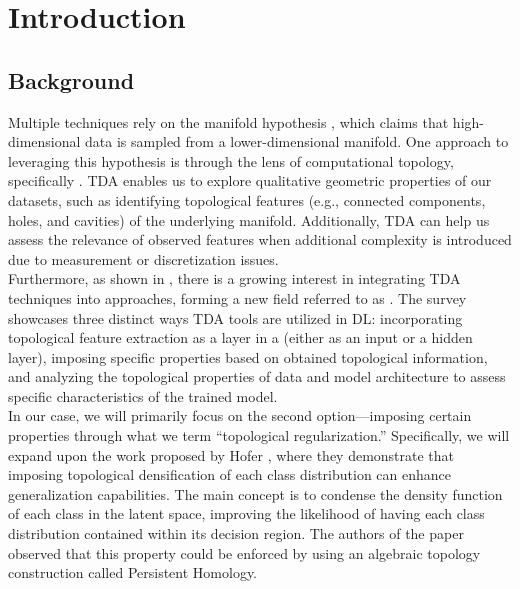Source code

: \documentclass[../main.tex]{subfiles}
\begin{document}
\chapter{Introduction}
\label{ch:introduction}


\section{Background}
\label{sec:background}

Multiple  techniques rely on the manifold hypothesis \cite{fefferman_testing_2016}, which claims that high-dimensional data is sampled from a lower-dimensional manifold. One approach to leveraging this hypothesis is through the lens of computational topology, specifically . TDA enables us to explore qualitative geometric properties of our datasets, such as identifying topological features (e.g., connected components, holes, and cavities) of the underlying manifold. Additionally, TDA can help us assess the relevance of observed features when additional complexity is introduced due to measurement or discretization issues.\\

Furthermore, as shown in \cite{hensel_survey_2021}, there is a growing interest in integrating TDA techniques into  approaches, forming a new field referred to as . The survey showcases three distinct ways TDA tools are utilized in DL: incorporating topological feature extraction as a layer in a  (either as an input or a hidden layer), imposing specific properties based on obtained topological information, and analyzing the topological properties of data and model architecture to assess specific characteristics of the trained model.\\


In our case, we will primarily focus on the second option—imposing certain properties through what we term ``topological regularization.'' Specifically, we will expand upon the work proposed by Hofer \etal \cite{hofer_densified_2021}, where they demonstrate that imposing topological densification of each class distribution can enhance generalization capabilities. The main concept is to condense the density function of each class in the latent space, improving the likelihood of having each class distribution contained within its decision region. The authors of the paper observed that this property could be enforced by using an algebraic topology construction called Persistent Homology.\\
\end{document}

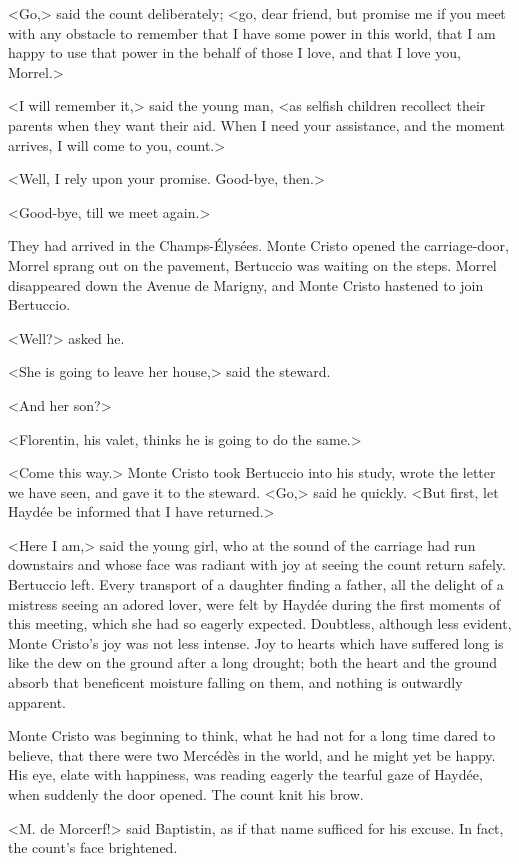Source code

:  <Go,> said the count deliberately; <go, dear friend, but promise me if you meet with any obstacle to remember that I have some power in this world, that I am happy to use that power in the behalf of those I love, and that I love you, Morrel.>

<I will remember it,> said the young man, <as selfish children recollect their parents when they want their aid. When I need your assistance, and the moment arrives, I will come to you, count.> 

 <Well, I rely upon your promise. Good-bye, then.> 

 <Good-bye, till we meet again.> 

 They had arrived in the Champs-Élysées. Monte Cristo opened the carriage-door, Morrel sprang out on the pavement, Bertuccio was waiting on the steps. Morrel disappeared down the Avenue de Marigny, and Monte Cristo hastened to join Bertuccio. 

 <Well?> asked he. 

 <She is going to leave her house,> said the steward. 

 <And her son?> 

 <Florentin, his valet, thinks he is going to do the same.> 

 <Come this way.> Monte Cristo took Bertuccio into his study, wrote the letter we have seen, and gave it to the steward. <Go,> said he quickly. <But first, let Haydée be informed that I have returned.> 

 <Here I am,> said the young girl, who at the sound of the carriage had run downstairs and whose face was radiant with joy at seeing the count return safely. Bertuccio left. Every transport of a daughter finding a father, all the delight of a mistress seeing an adored lover, were felt by Haydée during the first moments of this meeting, which she had so eagerly expected. Doubtless, although less evident, Monte Cristo's joy was not less intense. Joy to hearts which have suffered long is like the dew on the ground after a long drought; both the heart and the ground absorb that beneficent moisture falling on them, and nothing is outwardly apparent. 

 Monte Cristo was beginning to think, what he had not for a long time dared to believe, that there were two Mercédès in the world, and he might yet be happy. His eye, elate with happiness, was reading eagerly the tearful gaze of Haydée, when suddenly the door opened. The count knit his brow. 

 <M. de Morcerf!> said Baptistin, as if that name sufficed for his excuse. In fact, the count's face brightened. 

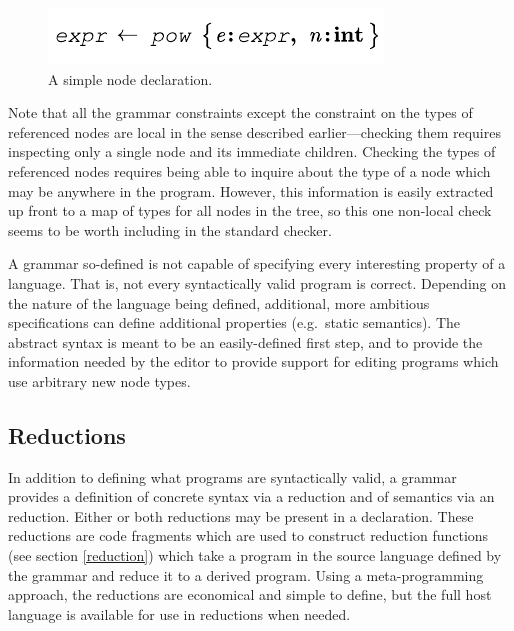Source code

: \begin{figure}
	\centering

	\includegraphics[scale=1.0]{src/image/pow.pdf}	
	
	\caption{A simple node declaration.}
	\label{fig-attrs}
\end{figure}

Note that all the grammar constraints except the constraint on the types of referenced nodes are local in the sense described earlier---checking them requires inspecting only a single node and its immediate children. Checking the types of referenced nodes requires being able to inquire about the type of a node which may be anywhere in the program. However, this information is easily extracted up front to a map of types for all nodes in the tree, so this one non-local check seems to be worth including in the standard checker.

A grammar so-defined is not capable of specifying every interesting property of a language. That is, not every syntactically valid program is correct. Depending on the nature of the language being defined, additional, more ambitious specifications can define additional properties (e.g.\ static semantics). The abstract syntax is meant to be an easily-defined first step, and to provide the information needed by the editor to provide support for editing programs which use arbitrary new node types.


\subsection{Reductions}
In addition to defining what programs are syntactically valid, a grammar provides a definition of concrete syntax via a  reduction and of semantics via an  reduction. Either or both reductions may be present in a declaration. These reductions are code fragments which are used to construct reduction functions (see section \ref{reduction}) which take a program in the source language defined by the grammar and reduce it to a derived program. Using a meta-programming approach, the reductions are economical and simple to define, but the full host language is available for use in reductions when needed.


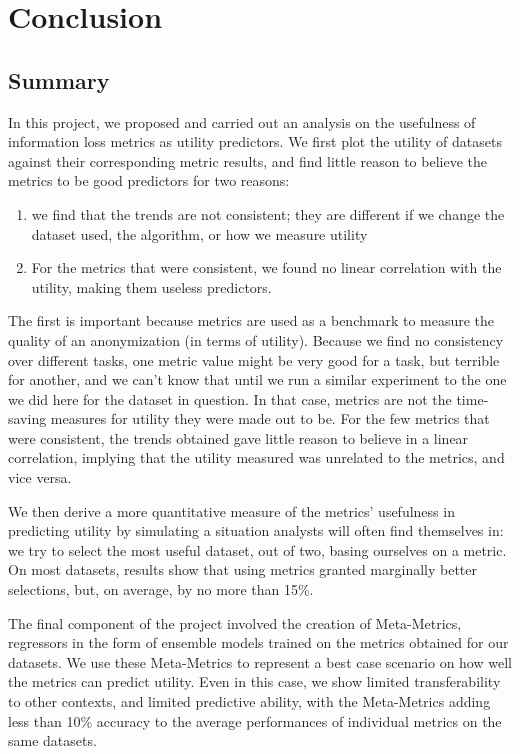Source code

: \chapter{Conclusion}

\section{Summary}
In this project, we proposed and carried out an analysis on the usefulness of information loss metrics as utility predictors. We first plot the utility of datasets against their corresponding metric results, and find little reason to believe the metrics to be good predictors for two reasons:

\begin{enumerate}
    \item we find that the trends are not consistent; they are different if we change the dataset used, the algorithm, or how we measure utility 
    \item For the metrics that were consistent, we found no linear correlation with the utility, making them useless predictors.
\end{enumerate}

The first is important because metrics are used as a benchmark to measure the quality of an anonymization (in terms of utility). Because we find no consistency over different tasks, one metric value might be very good for a task, but terrible for another, and we can't know that until we run a similar experiment to the one we did here for the dataset in question. In that case, metrics are not the time-saving measures for utility they were made out to be. For the few metrics that were consistent, the trends obtained gave little reason to believe in a linear correlation, implying that the utility measured was unrelated to the metrics, and vice versa.

We then derive a more quantitative measure of the metrics' usefulness in predicting utility by simulating a situation analysts will often find themselves in: we try to select the most useful dataset, out of two, basing ourselves on a metric. On most datasets, results show that using metrics granted marginally better selections, but, on average, by no more than 15\%.

The final component of the project involved the creation of Meta-Metrics, regressors in the form of ensemble models trained on the metrics obtained for our datasets. We use these Meta-Metrics to represent a best case scenario on how well the metrics can predict utility. Even in this case, we show limited transferability to other contexts, and limited predictive ability, with the Meta-Metrics adding less than 10\% accuracy to the average performances of individual metrics on the same datasets.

# What you should do:
Select every line of the material above holding the word "label" and copy it.

# Result of the task:
\label{ch:introduction}
\label{sec:background}
	\label{fig-attrs}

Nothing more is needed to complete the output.